A number of computer applications have been developed over the past years to accommodate the needs of collaboration. One general category of these is whiteboard systems, where multiple users can interact over a shared canvas using a particular input method. For example, the use of pen input allows participants to write or draw naturally, which has great potential to increase productivity, especially in mathematics [ 1 ]. Existing systems, however, typically allow only one input method to be used at one time. For example, in Microsoft OneNote [ 2 ], one can either type or draw, but not simultaneously. This places strong limitations on what can be done. For example, it becomes quite awkward to explain an activity while it is being performed.

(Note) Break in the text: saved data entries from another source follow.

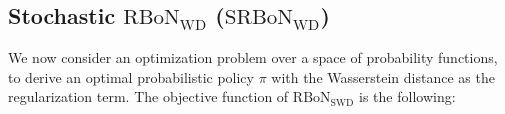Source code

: 





\subsection{Stochastic $\mathrm{RBoN}_{\mathrm{WD}}$ ($\mathrm{SRBoN}_{\mathrm{WD}}$)}\label{propose:WD}
We now consider an optimization problem over a space of probability functions, to derive an optimal probabilistic policy $\pi$ with the Wasserstein distance as the regularization term. 
The objective function of $\mathrm{RBoN}_{\mathrm{SWD}}$ is the following:

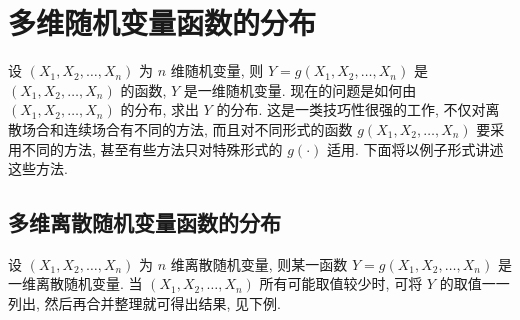       \section{多维随机变量函数的分布}\label{sec:3.3}
   设 $(X_1,X_2,\ldots,X_n)$ 为 $n$ 维随机变量, 则 $Y=g(X_1,X_2,\ldots,X_n)$ 是 $(X_1,X_2,\ldots,X_n)$ 的函数, $Y$ 是一维随机变量. 现在的问题是如何由 $(X_1,X_2,\ldots,X_n)$ 的分布, 求出 $Y$ 的分布. 这是一类技巧性很强的工作, 不仅对离散场合和连续场合有不同的方法, 而且对不同形式的函数 $g(X_1,X_2,\ldots,X_n)$ 要采用不同的方法, 甚至有些方法只对特殊形式的 $g(\cdot)$ 适用. 下面将以例子形式讲述这些方法.
   \subsection{多维离散随机变量函数的分布}\label{ssec:3.3.1}
   设 $(X_1,X_2,\ldots,X_n)$ 为 $n$ 维离散随机变量, 则某一函数 $Y=g(X_1,X_2,\ldots,X_n)$ 是一维离散随机变量. 当 $(X_1,X_2,\ldots,X_n)$ 所有可能取值较少时, 可将 $Y$ 的取值一一列出, 然后再合并整理就可得出结果, 见下例.

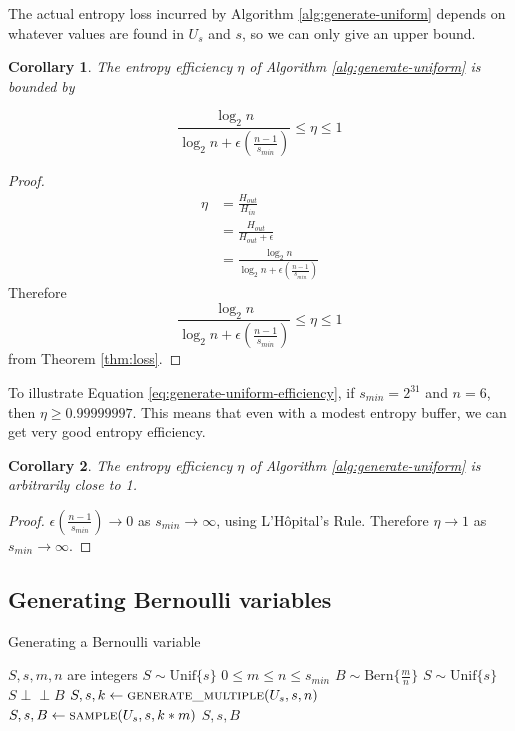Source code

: \documentclass[12pt]{article}
\newtheorem{corollary}{Corollary}
\newcommand{\indep}{\perp\!\!\!\perp}
\newcommand{\unif}[1]{\mathrm{Unif}\{#1\}}
\newcommand{\bern}[1]{\mathrm{Bern}\{#1\}}
\begin{document}
The actual entropy loss incurred by Algorithm \ref{alg:generate-uniform} depends on whatever values are found in $U_s$ and $s$, so we can only give an upper bound.

\begin{corollary}
The entropy efficiency $\eta$ of Algorithm \ref{alg:generate-uniform} is bounded by

\begin{equation}
\frac{\log_2n}{\log_2n + \epsilon(\frac{n-1}{s_{min}})} \le \eta \le 1
\label{eq:generate-uniform-efficiency}
\end{equation}
\end{corollary}

\begin{proof}
\begin{align}
    \eta & = \frac{H_{out}}{H_{in}} \\
         & = \frac{H_{out}}{H_{out}+\epsilon} \\
         & = \frac{\log_2n}{\log_2n + \epsilon(\frac{n-1}{s_{min}})}
\end{align}
Therefore 
\begin{equation}
\frac{\log_2n}{\log_2n + \epsilon(\frac{n-1}{s_{min}})} \le \eta \le 1
\end{equation}
from Theorem \ref{thm:loss}.
\end{proof}

To illustrate Equation \ref{eq:generate-uniform-efficiency}, if $s_{min}=2^{31}$ and $n=6$, then $\eta \ge 0.99999997$. This means that even with a modest entropy buffer, we can get very good entropy efficiency.

\begin{corollary}
The entropy efficiency $\eta$ of Algorithm \ref{alg:generate-uniform} is arbitrarily close to 1.
\end{corollary}

\begin{proof}
$\epsilon(\frac{n-1}{s_{min}}) \rightarrow 0$ as $s_{min} \rightarrow \infty$, using L'H\^opital's Rule. Therefore $\eta \rightarrow 1$ as $s_{min} \rightarrow \infty$.
\end{proof}



\subsection{Generating Bernoulli variables}

\begin{algorithm}
\caption{Generating a Bernoulli variable}
\label{alg:generate-bernoulli}
\begin{algorithmic}[1]
\Require $S, s, m, n$ are integers
\Require $S \sim \unif{s}$
\Require $0 \le m \le n\le s_{min}$
\Ensure $B \sim \bern{\frac{m}{n}}$
\Ensure $S \sim \unif{s}$
\Ensure $S \indep B$
  \State $S, s, k \gets \textsc{generate\_multiple}(U_s, s, n)$
  \State $S, s, B \gets \textsc{sample}(U_s, s, k * m)$
  \State \Return $S, s, B$
\EndProcedure
\end{algorithmic}
\end{algorithm}
\end{document}
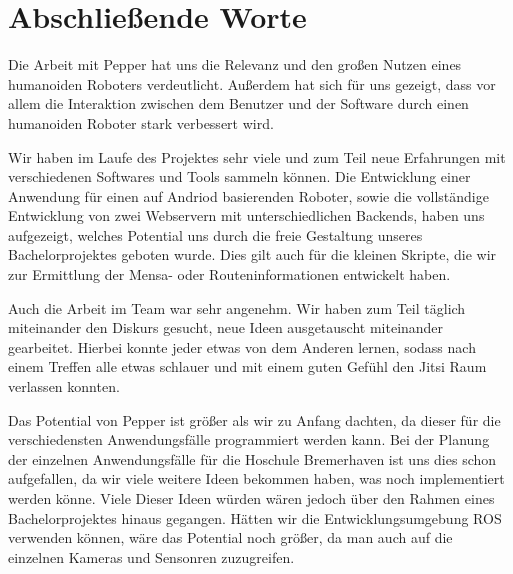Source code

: \chapter{Abschließende Worte}
\label{sec:zusammenfassung}

Die Arbeit mit Pepper hat uns die Relevanz und den großen Nutzen eines humanoiden Roboters 
verdeutlicht. Außerdem hat sich für uns gezeigt, dass vor allem die Interaktion zwischen dem 
Benutzer und der Software durch einen humanoiden Roboter stark verbessert wird. 

Wir haben im Laufe des Projektes sehr viele und zum Teil neue Erfahrungen mit verschiedenen Softwares und Tools sammeln können. Die Entwicklung einer Anwendung für einen auf Andriod basierenden Roboter, sowie die vollständige Entwicklung von zwei Webservern mit unterschiedlichen Backends, haben uns aufgezeigt, welches Potential uns durch die freie Gestaltung unseres Bachelorprojektes geboten wurde. Dies gilt auch für die kleinen Skripte, die wir zur Ermittlung der Mensa- oder Routeninformationen entwickelt haben.

Auch die Arbeit im Team war sehr angenehm. Wir haben zum Teil täglich miteinander
den Diskurs gesucht, neue Ideen ausgetauscht miteinander gearbeitet. Hierbei konnte
jeder etwas von dem Anderen lernen, sodass nach einem Treffen alle etwas schlauer
und mit einem guten Gefühl den Jitsi Raum verlassen konnten.

Das Potential von Pepper ist größer als wir zu Anfang dachten, da dieser für die verschiedensten Anwendungsfälle 
programmiert werden kann. Bei der Planung der einzelnen Anwendungsfälle für die Hoschule Bremerhaven ist uns
dies schon aufgefallen, da wir viele weitere Ideen bekommen haben, was noch implementiert werden könne. Viele
Dieser Ideen würden wären jedoch über den Rahmen eines Bachelorprojektes hinaus gegangen. Hätten wir die Entwicklungsumgebung
ROS verwenden können, wäre das Potential noch größer, da man auch auf die einzelnen Kameras und Sensonren zuzugreifen.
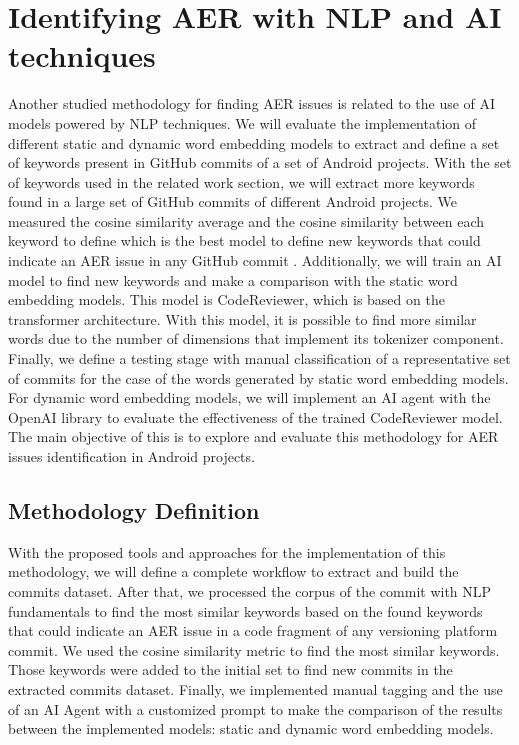 \chapter{Identifying AER with NLP and AI techniques}
\label{cha:nlp_and_ai}

Another studied methodology for finding AER issues is related to the use of AI models powered by NLP techniques. We will evaluate the implementation of different static and dynamic word embedding models to extract and define a set of keywords present in GitHub commits of a set of Android projects. With the set of keywords used in the related work section, we will extract more keywords found in a large set of GitHub commits of different Android projects. We measured the cosine similarity average and the cosine similarity between each keyword to define which is the best model to define new keywords that could indicate an AER issue in any GitHub commit \cite{codereviewer}. Additionally, we will train an AI model to find new keywords and make a comparison with the static word embedding models. This model is CodeReviewer, which is based on the transformer architecture. With this model, it is possible to find more similar words due to the number of dimensions that implement its tokenizer component. Finally,  we define a testing stage with manual classification of a representative set of commits for the case of the words generated by static word embedding models. For dynamic word embedding models, we will implement an AI agent with the OpenAI library to evaluate the effectiveness of the trained CodeReviewer model. The main objective of this is to explore and evaluate this methodology for AER issues identification in Android projects.

\section{Methodology Definition}
With the proposed tools and approaches for the implementation of this methodology, we will define a complete workflow to extract and build the commits dataset. After that, we processed the corpus of the commit with NLP fundamentals to find the most similar keywords based on the found keywords that could indicate an AER issue in a code fragment of any versioning platform commit. We used the cosine similarity metric to find the most similar keywords. Those keywords were added to the initial set to find new commits in the extracted commits dataset. Finally, we implemented manual tagging and the use of an AI Agent with a customized prompt to make the comparison of the results between the implemented models: static and dynamic word embedding models. 

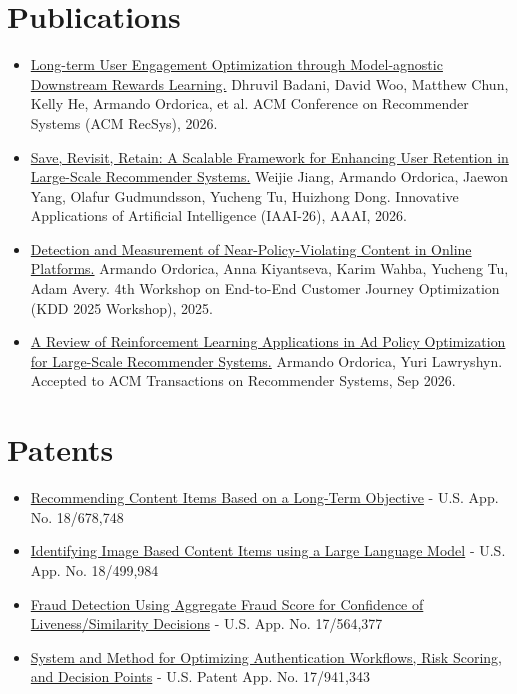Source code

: \documentclass[]{deedy-resume-openfont}
\let\OldHref\href
\renewcommand{\href}[2]{\OldHref{#1}{\latobold #2}}
\begin{document}
\section{Publications}
\begin{itemize}\itemsep0em
\item \hypertarget{recsys-paper}{}\href{https://arxiv.org/abs/2607.14192}{Long-term User Engagement Optimization through Model-agnostic Downstream Rewards Learning.} Dhruvil Badani, David Woo, Matthew Chun, Kelly He, Armando Ordorica, et al. ACM Conference on Recommender Systems (ACM RecSys), 2026.
\item \hypertarget{revisit-paper}{}\href{https://ojs.aaai.org/index.php/AAAI/article/view/41434}{Save, Revisit, Retain: A Scalable Framework for Enhancing User Retention in Large-Scale Recommender Systems.} Weijie Jiang, Armando Ordorica, Jaewon Yang, Olafur Gudmundsson, Yucheng Tu, Huizhong Dong. Innovative Applications of Artificial Intelligence (IAAI-26), AAAI, 2026.
\item \hypertarget{kdd-paper}{}\href{https://cv.armandoordorica.com/papers/detection-near-policy-violating-content.pdf}{Detection and Measurement of Near-Policy-Violating Content in Online Platforms.} Armando Ordorica, Anna Kiyantseva, Karim Wahba, Yucheng Tu, Adam Avery. 4th Workshop on End-to-End Customer Journey Optimization (KDD 2025 Workshop), 2025.
\item \hypertarget{rl-review-paper}{}\href{https://cv.armandoordorica.com/papers/rl-ad-policy-optimization-review.pdf}{A Review of Reinforcement Learning Applications in Ad Policy Optimization for Large-Scale Recommender Systems.} Armando Ordorica, Yuri Lawryshyn. Accepted to ACM Transactions on Recommender Systems, Sep 2026.
\end{itemize}

\section{Patents}
\begin{itemize}\itemsep0em
\item \href{https://patents.google.com/patent/US20250139683A1/en}{Recommending Content Items Based on a Long-Term Objective} - U.S. App. No. 18/678,748
\item \href{https://patents.google.com/patent/US20250139353A1/en}{Identifying Image Based Content Items using a Large Language Model} - U.S. App. No. 18/499,984
\item \href{https://patents.google.com/patent/US20230206372A1/en}{Fraud Detection Using Aggregate Fraud Score for Confidence of Liveness/Similarity Decisions} - U.S. App. No. 17/564,377
\item \href{https://scholar.google.com/citations?view_op=view_citation&user=WGI9WWQAAAAJ&citation_for_view=WGI9WWQAAAAJ:d1gkVwhDpl0C}{System and Method for Optimizing Authentication Workflows, Risk Scoring, and Decision Points} - U.S. Patent App. No. 17/941,343
\end{itemize}
\end{document}
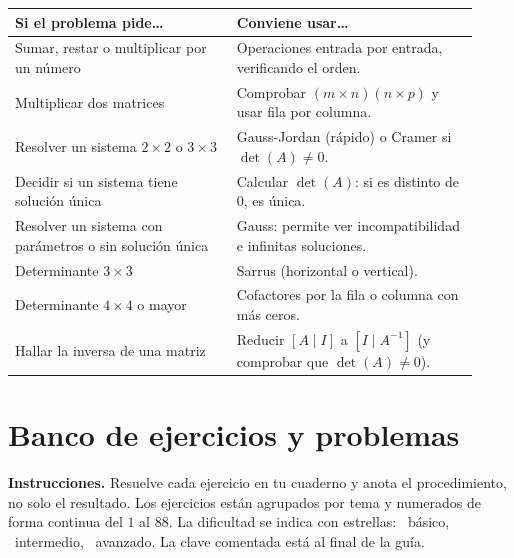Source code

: \documentclass[12pt, letterpaper]{article}
\begin{document}
\begin{center}
\small
\begin{tabular}{@{}p{0.44\linewidth} p{0.48\linewidth}@{}}
  \toprule
  \textbf{Si el problema pide\dots} & \textbf{Conviene usar\dots} \\
  \midrule
  Sumar, restar o multiplicar por un número & Operaciones entrada por
    entrada, verificando el orden. \\
  Multiplicar dos matrices & Comprobar $(m\times n)(n\times p)$ y usar
    fila por columna. \\
  Resolver un sistema $2\times2$ o $3\times3$ & Gauss-Jordan (rápido) o
    Cramer si $\det(A)\neq0$. \\
  Decidir si un sistema tiene solución única & Calcular $\det(A)$: si es
    distinto de $0$, es única. \\
  Resolver un sistema con parámetros o sin solución única & Gauss: permite
    ver incompatibilidad e infinitas soluciones. \\
  Determinante $3\times3$ & Sarrus (horizontal o vertical). \\
  Determinante $4\times4$ o mayor & Cofactores por la fila o columna con
    más ceros. \\
  Hallar la inversa de una matriz & Reducir $[A\mid I]$ a $[I\mid A^{-1}]$
    (y comprobar que $\det(A)\neq0$). \\
  \bottomrule
\end{tabular}
\end{center}

\section{Banco de ejercicios y problemas}

\begin{cuadroinfo}
  \small
  \textbf{Instrucciones.} Resuelve cada ejercicio en tu cuaderno y anota el
  procedimiento, no solo el resultado. Los ejercicios están agrupados por
  tema y numerados de forma continua del $1$ al $88$. La dificultad se indica
  con estrellas: \facil\ básico, \medio\ intermedio, \dificil\ avanzado.
  La clave comentada está al final de la guía.
\end{cuadroinfo}
\end{document}
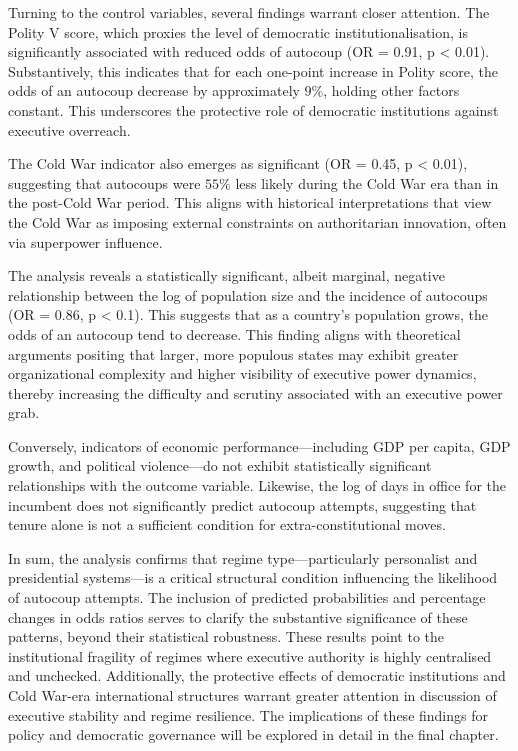 \documentclass[
  12pt,
]{report}
\begin{document}
Turning to the control variables, several findings warrant closer
attention. The Polity V score, which proxies the level of democratic
institutionalisation, is significantly associated with reduced odds of
autocoup (OR = 0.91, p \textless{} 0.01). Substantively, this indicates
that for each one-point increase in Polity score, the odds of an
autocoup decrease by approximately \(9\%\), holding other factors
constant. This underscores the protective role of democratic
institutions against executive overreach.

The Cold War indicator also emerges as significant (OR = 0.45, p
\textless{} 0.01), suggesting that autocoups were \(55\%\) less likely
during the Cold War era than in the post-Cold War period. This aligns
with historical interpretations that view the Cold War as imposing
external constraints on authoritarian innovation, often via superpower
influence.

The analysis reveals a statistically significant, albeit marginal,
negative relationship between the log of population size and the
incidence of autocoups (OR = 0.86, p \textless{} 0.1). This suggests
that as a country's population grows, the odds of an autocoup tend to
decrease. This finding aligns with theoretical arguments positing that
larger, more populous states may exhibit greater organizational
complexity and higher visibility of executive power dynamics, thereby
increasing the difficulty and scrutiny associated with an executive
power grab.

Conversely, indicators of economic performance---including GDP per
capita, GDP growth, and political violence---do not exhibit
statistically significant relationships with the outcome variable.
Likewise, the log of days in office for the incumbent does not
significantly predict autocoup attempts, suggesting that tenure alone is
not a sufficient condition for extra-constitutional moves.

In sum, the analysis confirms that regime type---particularly
personalist and presidential systems---is a critical structural
condition influencing the likelihood of autocoup attempts. The inclusion
of predicted probabilities and percentage changes in odds ratios serves
to clarify the substantive significance of these patterns, beyond their
statistical robustness. These results point to the institutional
fragility of regimes where executive authority is highly centralised and
unchecked. Additionally, the protective effects of democratic
institutions and Cold War-era international structures warrant greater
attention in discussion of executive stability and regime resilience.
The implications of these findings for policy and democratic governance
will be explored in detail in the final chapter.
\end{document}
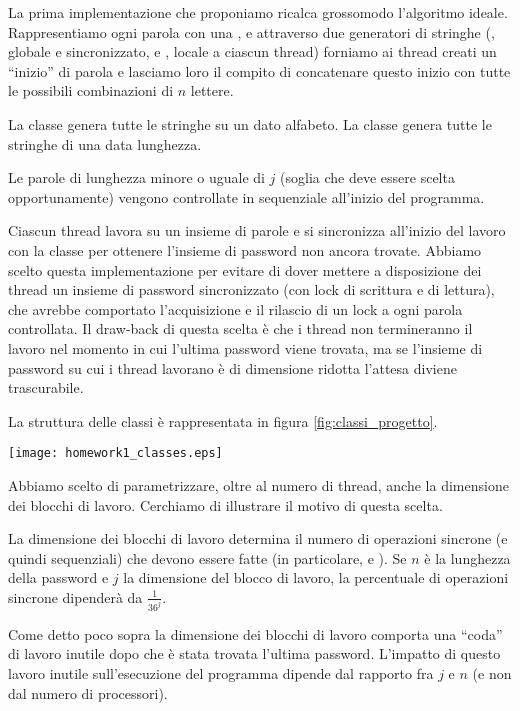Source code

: \documentclass[]{myarticle}
\begin{document}
La prima implementazione che proponiamo ricalca grossomodo l'algoritmo ideale.
Rappresentiamo ogni parola con una , e attraverso due generatori di stringhe (, globale e sincronizzato, e , locale a ciascun thread) forniamo ai thread creati un ``inizio'' di parola e lasciamo loro il compito di concatenare questo inizio con tutte le possibili combinazioni di $n$ lettere.

La classe  genera tutte le stringhe su un dato alfabeto.
La classe  genera tutte le stringhe di una data lunghezza.

Le parole di lunghezza minore o uguale di $j$ (soglia che deve essere scelta opportunamente) vengono controllate in sequenziale all'inizio del programma.

Ciascun thread lavora su un insieme di parole e si sincronizza all'inizio del lavoro con la classe  per ottenere l'insieme di password non ancora trovate.
Abbiamo scelto questa implementazione per evitare di dover mettere a disposizione dei thread un insieme di password sincronizzato (con lock di scrittura e di lettura), che avrebbe comportato l'acquisizione e il rilascio di un lock a ogni parola controllata.
Il draw-back di questa scelta \`e che i thread non termineranno il lavoro nel momento in cui l'ultima password viene trovata, ma se l'insieme di password su cui i thread lavorano \`e di dimensione ridotta l'attesa diviene trascurabile.

La struttura delle classi \`e rappresentata in figura \ref{fig:classi_progetto}.

\begin{figure*}[th]
	\centering
	\texttt{[image: homework1\_classes.eps]}
	\caption{Struttura delle classi del progetto.}
	\label{fig:classi_progetto}
\end{figure*}

Abbiamo scelto di parametrizzare, oltre al numero di thread, anche la dimensione dei blocchi di lavoro.
Cerchiamo di illustrare il motivo di questa scelta.

La dimensione dei blocchi di lavoro determina il numero di operazioni sincrone (e quindi sequenziali) che devono essere fatte (in particolare,  e ).
Se $n$ \`e la lunghezza della password e $j$ la dimensione del blocco di lavoro, la percentuale di operazioni sincrone dipender\`a da $\frac{1}{36^j}$.

Come detto poco sopra la dimensione dei blocchi di lavoro comporta una ``coda'' di lavoro inutile dopo che \`e stata trovata l'ultima password.
L'impatto di questo lavoro inutile sull'esecuzione del programma dipende dal rapporto fra $j$ e $n$ (e non dal numero di processori).
\end{document}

Mathematical collaboration software can be most useful when it supports input from multiple modalities, as it allows collaborators to interact more richly and participants to use the input methods that are most suitable. For example, in mathematics, some points can be most efficiently made through the spoken word while others can best be communicated by a hand-drawn diagram or equation. Software for collaboration also should allow users to perform various editing operations to revise or tidy up jointly created drawings, text and so on. Finally, collaborative work usually includes exploring ideas in discussions that can have false starts and dead ends so the ability to record and roll-back the discussion to prior points is important.

The primary objective of this article is to analyze the design issues in incorporating multimodal interactions in this kind of mathematical collaboration. Considerable related work has been conducted, some of which we highlight here. In the 1990s, QuickSet [ 3 ] was a multimodal framework used by the US Navy and US Marine Corps to set up training scenarios and to control virtual environments. It accepted voice and pen input, communicating via a wireless LAN through an agent architecture to a number of systems. The system could recognize voice input with certain responses. If voice interaction was not feasible, it could still analyze digital ink and then give several possible interpretations. This demonstrated that multimodal interactions could enable efficient communication. Classroom 2000 was an application [ 4 ] whose primary purpose was to create an environment to capture as many activities as possible from the classroom experience. It included tools to automate the production of lecture notes and to assist students in reliving lectures. This application did not support real-time distributed collaboration, however. In 2004, the InkBoard [ 5 ] networkshared whiteboard application was released. It allowed graphical collaboration and design, including network-shared ink strokes and audio/video conferencing. Because it integrated the Microsoft Conference XP technology, it was limited to Windows platforms. In the same year, Electronic Chalkboard [ 6 ] was developed. Its goal was to integrate distance education tools with the traditional blackboard experience. It could load images and interactive programs from a file system or the Internet and could interact with computer algebra systems and display computation results. Because content was saved as images, it was not possible to later edit or perform semantic operations on saved sessions.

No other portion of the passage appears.